“So that we can leave a trace of peace and humanitarianism in the world” is the reason UNESCO Goodwill Ambassador Marianna V. Vardinoyannis continues to work as hard, she tells TNH in an extensive interview.
The president of the “Marianna V. Vardinoyannis Foundation” will be honored in New York City on December 8 with the Robert F. Kennedy Human Rights & Justice Center’s Ripple
of Hope Award.
Mrs. Vardinoyannis relayed to TNH the responsibilities of a civilized community with regards to the current refugee crisis, the importance of the ideals of democracy, and of justice and equality, which she believes endure in present-day Greece, and also the courage and strength she receives to carry on her work from the parents of the patients at The First Oncology Hospital for Children in Greece ELPIDA (HOPE).
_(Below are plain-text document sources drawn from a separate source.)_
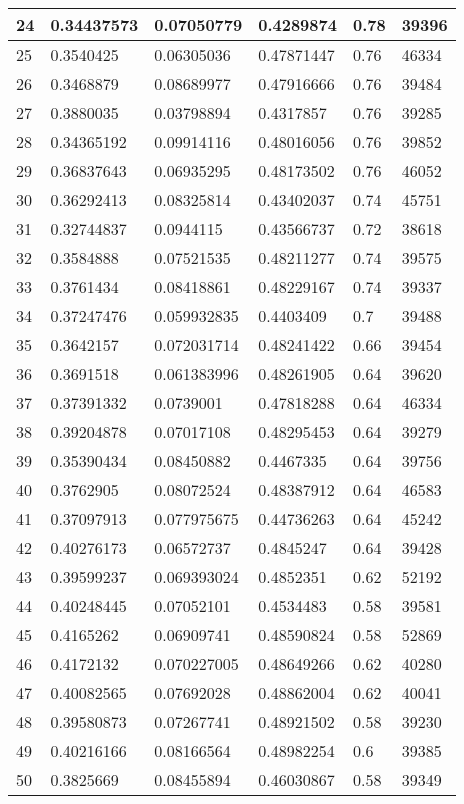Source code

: \begin{longtable}{|l|l|l|l|l|l|}
24 & 0.34437573 & 0.07050779 & 0.4289874 & 0.78 & 39396 \\ \hline 
25 & 0.3540425 & 0.06305036 & 0.47871447 & 0.76 & 46334 \\ \hline 
26 & 0.3468879 & 0.08689977 & 0.47916666 & 0.76 & 39484 \\ \hline 
27 & 0.3880035 & 0.03798894 & 0.4317857 & 0.76 & 39285 \\ \hline 
28 & 0.34365192 & 0.09914116 & 0.48016056 & 0.76 & 39852 \\ \hline 
29 & 0.36837643 & 0.06935295 & 0.48173502 & 0.76 & 46052 \\ \hline 
30 & 0.36292413 & 0.08325814 & 0.43402037 & 0.74 & 45751 \\ \hline 
31 & 0.32744837 & 0.0944115 & 0.43566737 & 0.72 & 38618 \\ \hline 
32 & 0.3584888 & 0.07521535 & 0.48211277 & 0.74 & 39575 \\ \hline 
33 & 0.3761434 & 0.08418861 & 0.48229167 & 0.74 & 39337 \\ \hline 
34 & 0.37247476 & 0.059932835 & 0.4403409 & 0.7 & 39488 \\ \hline 
35 & 0.3642157 & 0.072031714 & 0.48241422 & 0.66 & 39454 \\ \hline 
36 & 0.3691518 & 0.061383996 & 0.48261905 & 0.64 & 39620 \\ \hline 
37 & 0.37391332 & 0.0739001 & 0.47818288 & 0.64 & 46334 \\ \hline 
38 & 0.39204878 & 0.07017108 & 0.48295453 & 0.64 & 39279 \\ \hline 
39 & 0.35390434 & 0.08450882 & 0.4467335 & 0.64 & 39756 \\ \hline 
40 & 0.3762905 & 0.08072524 & 0.48387912 & 0.64 & 46583 \\ \hline 
41 & 0.37097913 & 0.077975675 & 0.44736263 & 0.64 & 45242 \\ \hline 
42 & 0.40276173 & 0.06572737 & 0.4845247 & 0.64 & 39428 \\ \hline 
43 & 0.39599237 & 0.069393024 & 0.4852351 & 0.62 & 52192 \\ \hline 
44 & 0.40248445 & 0.07052101 & 0.4534483 & 0.58 & 39581 \\ \hline 
45 & 0.4165262 & 0.06909741 & 0.48590824 & 0.58 & 52869 \\ \hline 
46 & 0.4172132 & 0.070227005 & 0.48649266 & 0.62 & 40280 \\ \hline 
47 & 0.40082565 & 0.07692028 & 0.48862004 & 0.62 & 40041 \\ \hline 
48 & 0.39580873 & 0.07267741 & 0.48921502 & 0.58 & 39230 \\ \hline 
49 & 0.40216166 & 0.08166564 & 0.48982254 & 0.6 & 39385 \\ \hline 
50 & 0.3825669 & 0.08455894 & 0.46030867 & 0.58 & 39349 \\ \hline 
\end{longtable}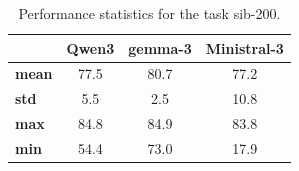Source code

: \setlength{\tabcolsep}{4.5pt}
\begin{table}[ht]
    \centering\footnotesize
    \begin{tabularx}{\columnwidth}{X | c  c c}
        \toprule
         & \textbf{Qwen3} & \textbf{gemma-3} & \textbf{Ministral-3} \\
        \midrule
        \textbf{mean} & 77.5 & 80.7 & 77.2 \\
        \textbf{std} & 5.5 & 2.5 & 10.8 \\
        \textbf{max} & 84.8 & 84.9 & 83.8 \\
        \textbf{min} & 54.4 & 73.0 & 17.9 \\
        \bottomrule
    \end{tabularx}
    \caption{Performance statistics for the task sib-200.}
    \label{tab:performanceTasksib-200}
\end{table}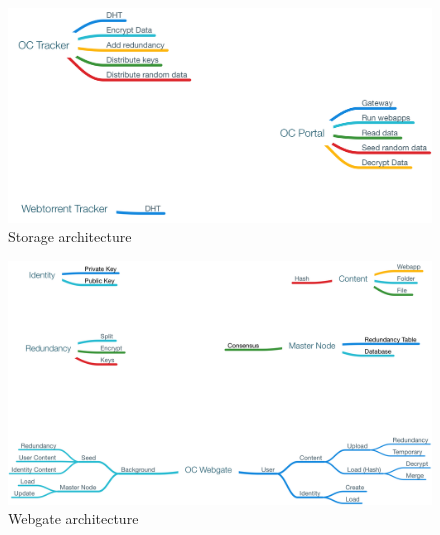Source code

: \begin{figure}[htpb]
\centering
\begin{adjustbox}{center}
\includegraphics[scale=0.5]{annexes/architecture/oc-storage-architecture-latest.png}
\end{adjustbox}
\caption{Storage architecture
\label{fig:oc-storage-architecture-latest}}  
\end{figure}

\begin{figure}[htpb]
\centering
\begin{adjustbox}{center}
\includegraphics[scale=0.45]{annexes/architecture/oc-webgate-architecture-latest.png}
\end{adjustbox}
\caption{Webgate architecture
\label{fig:oc-webgate-architecture-latest}}  
\end{figure}


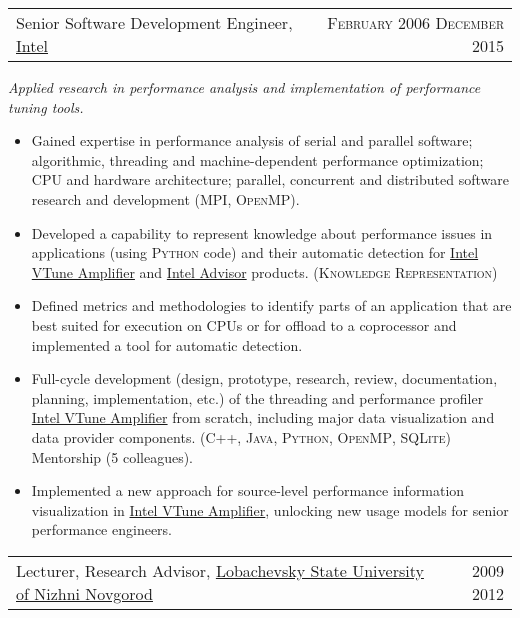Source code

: \documentclass{article}
\makeatletter
\newcommand{\whatwherewhen}[3]{
\noindent\begin{tabular*}{\columnwidth}{@{}@{\extracolsep{\fill}}lr@{}}
#1, #2 & \textsc{#3}
\end{tabular*}}
\newcommand{\smallvskip}{\vskip2mm}
\makeatother
\begin{document}
\smallvskip
\whatwherewhen{Senior Software Development Engineer}{\href{https://intel.com}{Intel}}{February 2006 \textendash{} December 2015}

\textit{Applied research in performance analysis and implementation of performance tuning tools.}

\begin{itemize}

\item Gained expertise in performance analysis of serial and parallel software; algorithmic, threading and machine-dependent performance optimization; CPU and hardware architecture; parallel, concurrent and distributed software research and development (\textsc{MPI}, \textsc{OpenMP}).

\item Developed a capability to represent knowledge about performance issues in applications (using \textsc{Python} code) and their automatic detection for \href{http://software.intel.com/en-us/intel-vtune-amplifier-xe}{Intel VTune Amplifier} and \href{https://software.intel.com/en-us/intel-advisor-xe}{Intel Advisor} products. (\textsc{Knowledge Representation})

\item Defined metrics and methodologies to identify parts of an application that are best suited for execution on CPUs or for offload to a coprocessor and implemented a tool for automatic detection.

\item Full-cycle development (design, prototype, research, review, documentation, planning, implementation, etc.) of the threading and performance profiler \href{http://software.intel.com/en-us/intel-vtune-amplifier-xe}{Intel VTune Amplifier} from scratch, including major data visualization and data provider components. (\textsc{C++}, \textsc{Java}, \textsc{Python}, \textsc{OpenMP}, \textsc{SQLite}) Mentorship (5 colleagues).

\item Implemented a new approach for source-level performance information visualization in \href{http://software.intel.com/en-us/intel-vtune-amplifier-xe}{Intel VTune Amplifier}, unlocking new usage models for senior performance engineers.

\end{itemize}


\smallvskip
\whatwherewhen{Lecturer, Research Advisor}{\href{http://unn.ru/eng}{Lobachevsky State University of Nizhni Novgorod}}{2009 \textendash{} 2012}
\end{document}
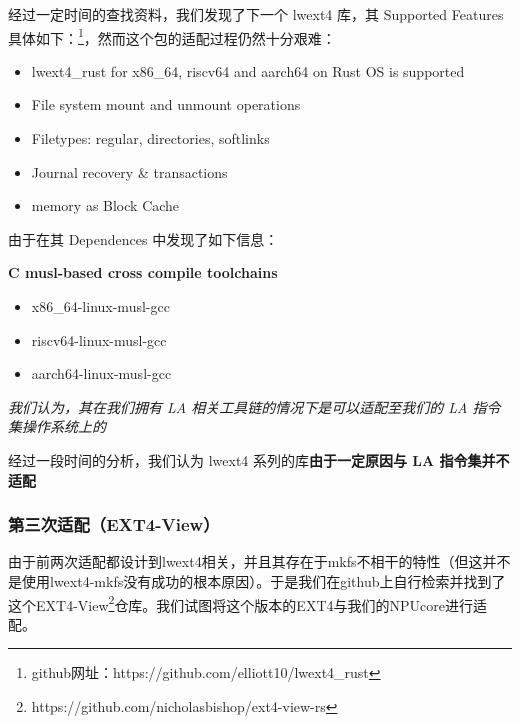 经过一定时间的查找资料，我们发现了下一个 lwext4 库，其 Supported Features 具体如下：\footnote{github网址：https://github.com/elliott10/lwext4_rust}，然而这个包的适配过程仍然十分艰难：

\begin{itemize}
    \item lwext4_rust for x86_64, riscv64 and aarch64 on Rust OS is supported
    \item File system mount and unmount operations
    \item Filetypes: regular, directories, softlinks
    \item Journal recovery \& transactions
    \item memory as Block Cache
\end{itemize}

由于在其 Dependences 中发现了如下信息：

\begin{center}
    \textbf{C musl-based cross compile toolchains}
    \begin{itemize}
        \centering
        \item x86_64-linux-musl-gcc
        \item riscv64-linux-musl-gcc
        \item aarch64-linux-musl-gcc
    \end{itemize}
\end{center}

\textit{我们认为，其在我们拥有 LA 相关工具链的情况下是可以适配至我们的 LA 指令集操作系统上的}

经过一段时间的分析，我们认为 lwext4 系列的库\textbf{由于一定原因与 LA 指令集并不适配}

\subsubsection{第三次适配（EXT4-View）}

由于前两次适配都设计到lwext4相关，并且其存在于mkfs不相干的特性（但这并不是使用lwext4-mkfs没有成功的根本原因）。于是我们在github上自行检索并找到了这个EXT4-View\footnote{https://github.com/nicholasbishop/ext4-view-rs}仓库。我们试图将这个版本的EXT4与我们的NPUcore进行适配。

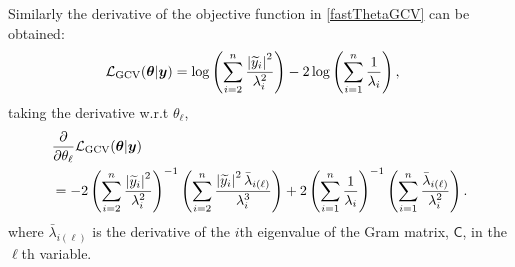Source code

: \documentclass{svjour3}                     %
\newcommand{\bm}[1]{\boldsymbol{#1}}
\newcommand{\vtheta}{{\bm{\theta}}}
\newcommand{\vy}{\bm{y}}
\newcommand{\mC}{\mathsf{C}}
\newcommand{\GCV}{\textup{GCV}}
\def\abs#1{\ensuremath{\left \lvert #1 \right \rvert}}
\begin{document}
Similarly the derivative of the objective function in \eqref{fastThetaGCV} can be obtained:
\begin{align*}
\mathcal{L}_\GCV(\vtheta | \vy)
&= \log \left ( \sum_{i=2}^n \frac{\abs{\widetilde{y}_i}^2}{\lambda_i^2} 
\right) -2\log\left( \sum_{i=1}^n \frac{1}{\lambda_i} \right), 
\end{align*}
taking the derivative w.r.t $\theta_\ell$,
\begin{align}
\nonumber
& \frac{\partial}{\partial \theta_\ell}  \mathcal{L}_\GCV(\vtheta | \vy)
\\
\label{eqn:deriv_obj_func_full}
&= -2 \left ( \sum_{i=2}^n \frac{\abs{\widetilde{y}_i}^2}{\lambda_i^2} \right)^{-1}
\left ( \sum_{i=2}^n \frac{\abs{\widetilde{y}_i}^2 \bar{\lambda}_{i(\ell)} }{\lambda_i^3}    \right)
+ 2 \left( \sum_{i=1}^n \frac{1}{\lambda_i} \right)^{-1}
\left( \sum_{i=1}^n \frac{\bar{\lambda}_{i(\ell)} }{\lambda_i^2}  \right).
\end{align}
where $\bar{\lambda}_{i(\ell)}$ is the derivative of the $i$th eigenvalue of the Gram matrix, $\mC$, in the $\ell$th variable. 
\end{document}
She discussed the assistance and solidarity of Greek-Americans vis-a-vis the Foundation, her fond memories of the teachings of her own parents, and the years of exile on Amorgos endured
by her husband, Vardis. She elaborates on the lessons of humanitarianism she learned there, refers tenderly to her family, and discloses which of her dreams remain unfulfilled.
NH: What does it mean for you to be honored by the Robert F. Kennedy Human Rights”Center and in particular with the Ripple of Hope award, which has been conferred to important personalities reflecting Robert Kennedy’s passion for equality, justice, human rights, as well as his faith, that we should all emulate in order to “render more noble the life of this world”?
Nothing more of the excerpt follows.